Según las órdenes de Amalia ninguna luz se veía en la casa. Las puertas de las habitaciones estaban cerradas, a excepción de las que daban al río, porque por ese lado era seguro que no pasaba nadie de noche.

A su entrada a la pequeña sala Luisa vino a recibir a su señora, y el viejo Pedro asomó su cabeza por una ventana interior para ver que volvía sin novedad la hija de su coronel.

-¿No ha venido Daniel?

-No, señora: nadie ha venido después del señor Don Eduardo.
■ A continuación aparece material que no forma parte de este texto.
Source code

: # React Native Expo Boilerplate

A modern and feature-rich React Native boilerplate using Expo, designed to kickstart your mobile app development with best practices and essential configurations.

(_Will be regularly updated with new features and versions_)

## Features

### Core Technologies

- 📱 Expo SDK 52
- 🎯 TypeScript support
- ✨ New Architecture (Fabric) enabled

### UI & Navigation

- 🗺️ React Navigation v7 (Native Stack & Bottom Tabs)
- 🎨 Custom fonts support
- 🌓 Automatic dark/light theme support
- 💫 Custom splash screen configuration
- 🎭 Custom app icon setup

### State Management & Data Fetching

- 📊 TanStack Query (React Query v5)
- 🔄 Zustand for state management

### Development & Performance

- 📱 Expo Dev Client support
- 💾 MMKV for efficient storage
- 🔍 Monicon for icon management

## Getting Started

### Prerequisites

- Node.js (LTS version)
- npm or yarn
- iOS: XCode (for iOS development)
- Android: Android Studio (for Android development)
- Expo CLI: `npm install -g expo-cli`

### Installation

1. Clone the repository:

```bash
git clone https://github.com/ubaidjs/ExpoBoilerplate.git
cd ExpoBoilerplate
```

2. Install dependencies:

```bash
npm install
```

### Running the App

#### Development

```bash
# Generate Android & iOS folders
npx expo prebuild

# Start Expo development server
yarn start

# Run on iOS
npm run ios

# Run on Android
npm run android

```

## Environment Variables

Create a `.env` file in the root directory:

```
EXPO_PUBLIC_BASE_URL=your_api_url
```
Pocos momentos hacía que la linda viuda y su gallardo amante conversaban siempre de sus amores y de sus promesas para lo futuro, cuando Pedro, que vigilaba el camino desde una ventana de su cuarto a oscuras, se asomó a la puerta de la sala, y dijo:

-Ahí vienen.

-¡Vienen! ¿Quiénes? -preguntó Amalia sobresaltada.

-El señor Don Daniel y Fermín.

-¡Ah! Bien, cuidado con los caballos.

-Daniel es nuestro ángel custodio, Eduardo.

-¡Oh, Daniel, Daniel no tiene semejante entre los hombres! -dijo el joven con cierto aire de vanidad, al tributar aquel homenaje de justicia al amigo de su infancia.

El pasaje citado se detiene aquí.